Wheeler Dealers

Wheeler Dealers.  The show is about a couple of blokes from Brighton or wherever they’re from in England who buy old cars cheaply, fix them up and resell them for a very modest profit.  The show is a little like Wrecks to Riches and Desert Car Kings but with an accent.  Interesting accents at that.  Ed China, the 6’10 mechanic sounds like a proper mechanical engineer with a academic vocabulary and just the slightest of accents.  Mike, has a much grittier accent and is frankly, barely intelligible.  They pepper their speech with the oddest British vocabulary – saying things like, “it’s looking a bit tatty”.  “We’ll have that interiour looking smart in no time…just need a few more bits for the exteriour.”  They call the cars motors, and you’ll hear Mike saying, “that’s ‘quite the crackin mota,  just need to have the dings in the bonnet touched up and the dodgy engine sorted.”  Sorted seems to be Ed’s favourite word.

Have you noticed that poor Ed rarely leaves the garage or workshop as they call it, until Mike pulls up and honks with a new project. I’m left to wonder whether he can safely drive those small European cars with his nearly 7 foot frame.

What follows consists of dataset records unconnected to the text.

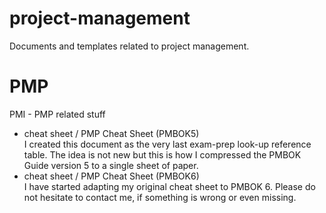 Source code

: # project-management

Documents and templates related to project management.

# PMP 

PMI - PMP related stuff

- cheat sheet / PMP Cheat Sheet (PMBOK5) \
	I created this document as the very last exam-prep 
	look-up reference table. 
	The idea is not new but this is how 
	I compressed the PMBOK Guide version 5 to a single sheet of paper.
- cheat sheet / PMP Cheat Sheet (PMBOK6) \
	I have started adapting my original cheat sheet to PMBOK 6.
	Please do not hesitate to contact me, 
	if something is wrong or even missing.
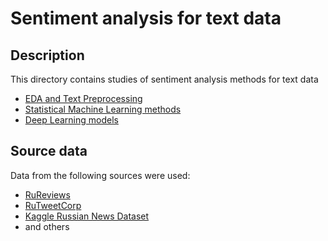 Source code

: # Sentiment analysis for text data

## Description

This directory contains studies of sentiment analysis methods for text data

* [EDA and Text Preprocessing](text_preprocessing_eda.ipynb)
* [Statistical Machine Learning methods](./statistical_methods/README.md)
* [Deep Learning models](./deep_learning/README.md)

## Source data

Data from the following sources were used: 

* [RuReviews](https://github.com/sismetanin/rureviews)
* [RuTweetCorp](https://study.mokoron.com/)
* [Kaggle Russian News Dataset](https://www.kaggle.com/c/sentiment-analysis-in-russian)
* and others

As  Mike Brewer says at the end of the show, tarra, or ta da, or is it telah or salah?  As we say in my neck of the woods – whatehva.

Space Engineers Vindicate Toyota

Toyota is on the way back after suffering a near collaspe, not unlike the U.S. economy.  And
it should be forever grateful to the team of NASA scientists who found no problems whatever with the car maker’s electronics, or as the Brits like to call them “electrics”, or at least Mike Brewer from the TV show Wheeler Dealers.  It should be said that the engineers could not replicate the sudden acceleration problems many Toyota drivers have encountered, problems that led to lawsuits and a massive recall.  And if you recall, Toyota came under heavy fire for moving slowly to recall the models believed to be dangerous.Sales declined spelling the near ruin of the company and the desperate recall of their retired spokesman, a caffeinated version of the late Bob Baker.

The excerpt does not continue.